### [TASK ITEM]
The records below must be repeated exactly, but without their pictures.

:: RECORDS FOR THE TASK

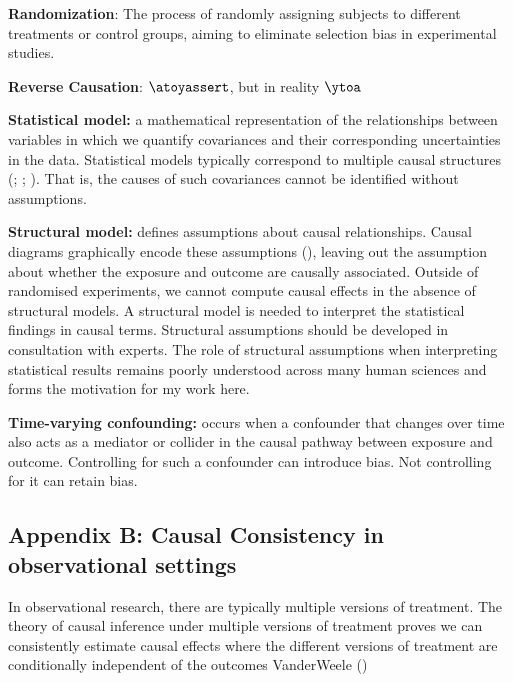 \documentclass[
  singlecolumn]{article}
\begin{document}
\textbf{Randomization}: The process of randomly assigning subjects to
different treatments or control groups, aiming to eliminate selection
bias in experimental studies.

\textbf{Reverse Causation}: \(\atoyassert\), but in reality \(\ytoa\)

\textbf{Statistical model:} a mathematical representation of the
relationships between variables in which we quantify covariances and
their corresponding uncertainties in the data. Statistical models
typically correspond to multiple causal structures
(;
;
).
That is, the causes of such covariances cannot be identified without
assumptions.

\textbf{Structural model:} defines assumptions about causal
relationships. Causal diagrams graphically encode these assumptions
(), leaving out the
assumption about whether the exposure and outcome are causally
associated. Outside of randomised experiments, we cannot compute causal
effects in the absence of structural models. A structural model is
needed to interpret the statistical findings in causal terms. Structural
assumptions should be developed in consultation with experts. The role
of structural assumptions when interpreting statistical results remains
poorly understood across many human sciences and forms the motivation
for my work here.

\textbf{Time-varying confounding:} occurs when a confounder that changes
over time also acts as a mediator or collider in the causal pathway
between exposure and outcome. Controlling for such a confounder can
introduce bias. Not controlling for it can retain bias.

\subsection{Appendix B: Causal Consistency in observational
settings}\label{appendix-b-causal-consistency-in-observational-settings}

In observational research, there are typically multiple versions of
treatment. The theory of causal inference under multiple versions of
treatment proves we can consistently estimate causal effects where the
different versions of treatment are conditionally independent of the
outcomes VanderWeele ()
\end{document}
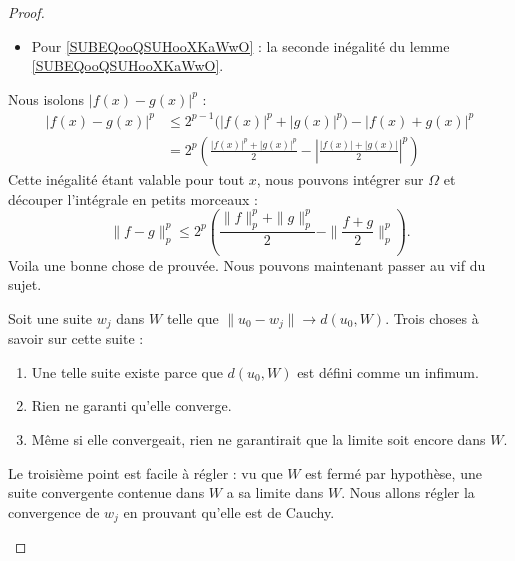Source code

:\begin{proof}
\begin{subproof}
\begin{itemize}
                \item Pour \eqref{SUBEQooQSUHooXKaWwO} : la seconde inégalité du lemme \ref{SUBEQooQSUHooXKaWwO}.
            \end{itemize}
            Nous isolons \( | f(x)-g(x) |^p\) :
            \begin{subequations}
                \begin{align}
                    | f(x)-g(x) |^p&\leq 2^{p-1}\big( | f(x) |^p+| g(x) |^p \big)-| f(x)+g(x) |^p\\
                    &=2^p\left( \frac{ | f(x) |^p+| g(x) |^p }{2}-\left| \frac{ | f(x) |+| g(x) | }{2} \right|^p \right)
                \end{align}
            \end{subequations}
            Cette inégalité étant valable pour tout \( x\), nous pouvons intégrer sur \( \Omega\) et découper l'intégrale en petits morceaux :
            \begin{equation}        \label{EQooVNHSooPXjFNC}
                \| f-g \|^p_p\leq 2^p\left( \frac{ \| f \|_p^p+\| g \|_p^p }{2}- \| \frac{ f+g }{2} \|_p^p \right).
            \end{equation}
            Voila une bonne chose de prouvée. Nous pouvons maintenant passer au vif du sujet.

            Soit une suite \( w_j\) dans \( W\) telle que \( \| u_0-w_j \|\to d(u_0,W)\). Trois choses à savoir sur cette suite :
            \begin{enumerate}
                \item
                    Une telle suite existe parce que \( d(u_0,W)\) est défini comme un infimum.
                \item
                    Rien ne garanti qu'elle converge.
                \item
                    Même si elle convergeait, rien ne garantirait que la limite soit encore dans \( W\).
            \end{enumerate}
            Le troisième point est facile à régler : vu que \( W\) est fermé par hypothèse, une suite convergente contenue dans \( W\) a sa limite dans \( W\). Nous allons régler la convergence de \( w_j\) en prouvant qu'elle est de Cauchy.
            

\end{subproof}
\end{proof}
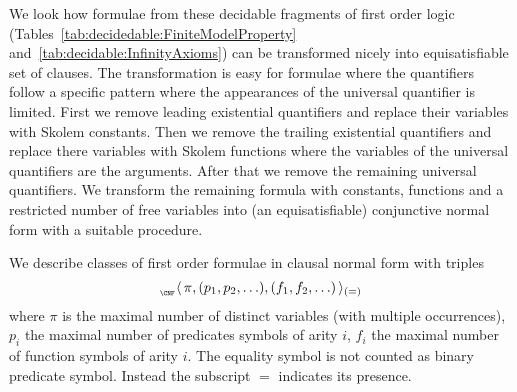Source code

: 


We look how formulae from these decidable fragments of first order logic
(Tables~\ref{tab:decidedable:FiniteModelProperty} and~\ref{tab:decidable:InfinityAxioms})
can be transformed nicely into equisatisfiable set of clauses.
The transformation is easy for formulae where the quantifiers follow a specific pattern where the appearances of the universal quantifier is limited. First we remove leading existential quantifiers and replace their variables with Skolem constants.
Then we remove the trailing existential quantifiers and replace there variables with Skolem functions where the variables of the universal quantifiers are the arguments. After that we remove the remaining universal quantifiers. We transform the remaining formula with constants, functions and a restricted number of free variables into (an equisatisfiable) conjunctive normal form with a suitable procedure.

\begin{definition}\label{def:prefix:class}
	We describe classes of first order formulae in clausal normal form with triples
	\[
	_{_\CNF}\langle\, \pi, (p_1,p_2,\ldots), (f_1,f_2,\ldots)\,\rangle_{(=)}
	\]
	where \( \pi \) is the maximal number of distinct variables (with multiple occurrences),
	\( p_i \) the maximal number of predicates symbols of arity \( i \),
	\( f_i \) the maximal number of function symbols of arity \( i \).
	The equality symbol is not counted as binary predicate symbol.
	Instead the subscript \( = \) indicates its presence.
\end{definition}

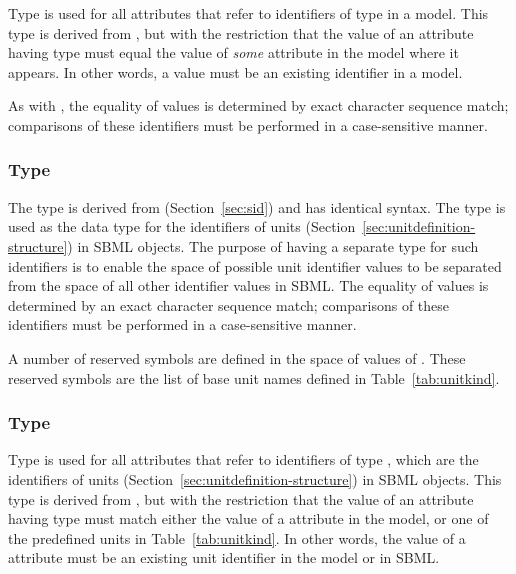 Type  is used for all attributes that refer to
identifiers of type  in a model.  This type is
derived from , but with the restriction that the
value of an attribute having type  must equal the
value of \emph{some}  attribute in the model where
it appears.  In other words, a  value must be an
existing identifier in a model.

As with , the equality of  values
is determined by exact character sequence match; \ie comparisons
of these identifiers must be performed in a case-sensitive manner.


\subsubsection{Type }
\label{sec:unitsid}

The type  is derived from 
(Section~\ref{sec:sid}) and has identical syntax.  The
 type is used as the data type for the
identifiers of units (Section~\ref{sec:unitdefinition-structure}) in SBML objects.
The purpose of having a separate type for such identifiers is
to enable the space of possible unit identifier values to be
separated from the space of all other identifier values in SBML.
The equality of  values is determined by an
exact character sequence match; \ie comparisons of these
identifiers must be performed in a case-sensitive manner.

A number of reserved symbols are defined in the space of values of
.  These reserved symbols are the list of base
unit names defined in Table~\vref{tab:unitkind}.


\subsubsection{Type }
\label{sec:unitsidref}

Type  is used for all attributes that refer
to identifiers of type , which are the
identifiers of units (Section~\ref{sec:unitdefinition-structure})
in SBML objects.  This type is derived from ,
but with the restriction that the value of an attribute having
type  must match either the value of a
 attribute in the model, or one of the
predefined units in Table~\vref{tab:unitkind}.  In other words,
the value of a  attribute must be an existing
unit identifier in the model or in SBML.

::::

### [REPLY TO THE EXERCISE]
 \documentclass[
  singlecolumn]{article}
\begin{document}
\textbf{Randomization}: The process of randomly assigning subjects to
different treatments or control groups, aiming to eliminate selection
bias in experimental studies.

\textbf{Reverse Causation}: \(\atoyassert\), but in reality \(\ytoa\)

\textbf{Statistical model:} a mathematical representation of the
relationships between variables in which we quantify covariances and
their corresponding uncertainties in the data. Statistical models
typically correspond to multiple causal structures
(;
;
).
That is, the causes of such covariances cannot be identified without
assumptions.

\textbf{Structural model:} defines assumptions about causal
relationships. Causal diagrams graphically encode these assumptions
(), leaving out the
assumption about whether the exposure and outcome are causally
associated. Outside of randomised experiments, we cannot compute causal
effects in the absence of structural models. A structural model is
needed to interpret the statistical findings in causal terms. Structural
assumptions should be developed in consultation with experts. The role
of structural assumptions when interpreting statistical results remains
poorly understood across many human sciences and forms the motivation
for my work here.

\textbf{Time-varying confounding:} occurs when a confounder that changes
over time also acts as a mediator or collider in the causal pathway
between exposure and outcome. Controlling for such a confounder can
introduce bias. Not controlling for it can retain bias.

\subsection{Appendix B: Causal Consistency in observational
settings}\label{appendix-b-causal-consistency-in-observational-settings}

In observational research, there are typically multiple versions of
treatment. The theory of causal inference under multiple versions of
treatment proves we can consistently estimate causal effects where the
different versions of treatment are conditionally independent of the
outcomes VanderWeele ()
\end{document}
Source code

:\begin{proof}
\begin{subproof}
\begin{itemize}
                \item Pour \eqref{SUBEQooQSUHooXKaWwO} : la seconde inégalité du lemme \ref{SUBEQooQSUHooXKaWwO}.
            \end{itemize}
            Nous isolons \( | f(x)-g(x) |^p\) :
            \begin{subequations}
                \begin{align}
                    | f(x)-g(x) |^p&\leq 2^{p-1}\big( | f(x) |^p+| g(x) |^p \big)-| f(x)+g(x) |^p\\
                    &=2^p\left( \frac{ | f(x) |^p+| g(x) |^p }{2}-\left| \frac{ | f(x) |+| g(x) | }{2} \right|^p \right)
                \end{align}
            \end{subequations}
            Cette inégalité étant valable pour tout \( x\), nous pouvons intégrer sur \( \Omega\) et découper l'intégrale en petits morceaux :
            \begin{equation}        \label{EQooVNHSooPXjFNC}
                \| f-g \|^p_p\leq 2^p\left( \frac{ \| f \|_p^p+\| g \|_p^p }{2}- \| \frac{ f+g }{2} \|_p^p \right).
            \end{equation}
            Voila une bonne chose de prouvée. Nous pouvons maintenant passer au vif du sujet.

            Soit une suite \( w_j\) dans \( W\) telle que \( \| u_0-w_j \|\to d(u_0,W)\). Trois choses à savoir sur cette suite :
            \begin{enumerate}
                \item
                    Une telle suite existe parce que \( d(u_0,W)\) est défini comme un infimum.
                \item
                    Rien ne garanti qu'elle converge.
                \item
                    Même si elle convergeait, rien ne garantirait que la limite soit encore dans \( W\).
            \end{enumerate}
            Le troisième point est facile à régler : vu que \( W\) est fermé par hypothèse, une suite convergente contenue dans \( W\) a sa limite dans \( W\). Nous allons régler la convergence de \( w_j\) en prouvant qu'elle est de Cauchy.
            

\end{subproof}
\end{proof}
Source code

: 


We look how formulae from these decidable fragments of first order logic
(Tables~\ref{tab:decidedable:FiniteModelProperty} and~\ref{tab:decidable:InfinityAxioms})
can be transformed nicely into equisatisfiable set of clauses.
The transformation is easy for formulae where the quantifiers follow a specific pattern where the appearances of the universal quantifier is limited. First we remove leading existential quantifiers and replace their variables with Skolem constants.
Then we remove the trailing existential quantifiers and replace there variables with Skolem functions where the variables of the universal quantifiers are the arguments. After that we remove the remaining universal quantifiers. We transform the remaining formula with constants, functions and a restricted number of free variables into (an equisatisfiable) conjunctive normal form with a suitable procedure.

\begin{definition}\label{def:prefix:class}
	We describe classes of first order formulae in clausal normal form with triples
	\[
	_{_\CNF}\langle\, \pi, (p_1,p_2,\ldots), (f_1,f_2,\ldots)\,\rangle_{(=)}
	\]
	where \( \pi \) is the maximal number of distinct variables (with multiple occurrences),
	\( p_i \) the maximal number of predicates symbols of arity \( i \),
	\( f_i \) the maximal number of function symbols of arity \( i \).
	The equality symbol is not counted as binary predicate symbol.
	Instead the subscript \( = \) indicates its presence.
\end{definition}

 Type  is used for all attributes that refer to
identifiers of type  in a model.  This type is
derived from , but with the restriction that the
value of an attribute having type  must equal the
value of \emph{some}  attribute in the model where
it appears.  In other words, a  value must be an
existing identifier in a model.

As with , the equality of  values
is determined by exact character sequence match; \ie comparisons
of these identifiers must be performed in a case-sensitive manner.


\subsubsection{Type }
\label{sec:unitsid}

The type  is derived from 
(Section~\ref{sec:sid}) and has identical syntax.  The
 type is used as the data type for the
identifiers of units (Section~\ref{sec:unitdefinition-structure}) in SBML objects.
The purpose of having a separate type for such identifiers is
to enable the space of possible unit identifier values to be
separated from the space of all other identifier values in SBML.
The equality of  values is determined by an
exact character sequence match; \ie comparisons of these
identifiers must be performed in a case-sensitive manner.

A number of reserved symbols are defined in the space of values of
.  These reserved symbols are the list of base
unit names defined in Table~\vref{tab:unitkind}.


\subsubsection{Type }
\label{sec:unitsidref}

Type  is used for all attributes that refer
to identifiers of type , which are the
identifiers of units (Section~\ref{sec:unitdefinition-structure})
in SBML objects.  This type is derived from ,
but with the restriction that the value of an attribute having
type  must match either the value of a
 attribute in the model, or one of the
predefined units in Table~\vref{tab:unitkind}.  In other words,
the value of a  attribute must be an existing
unit identifier in the model or in SBML.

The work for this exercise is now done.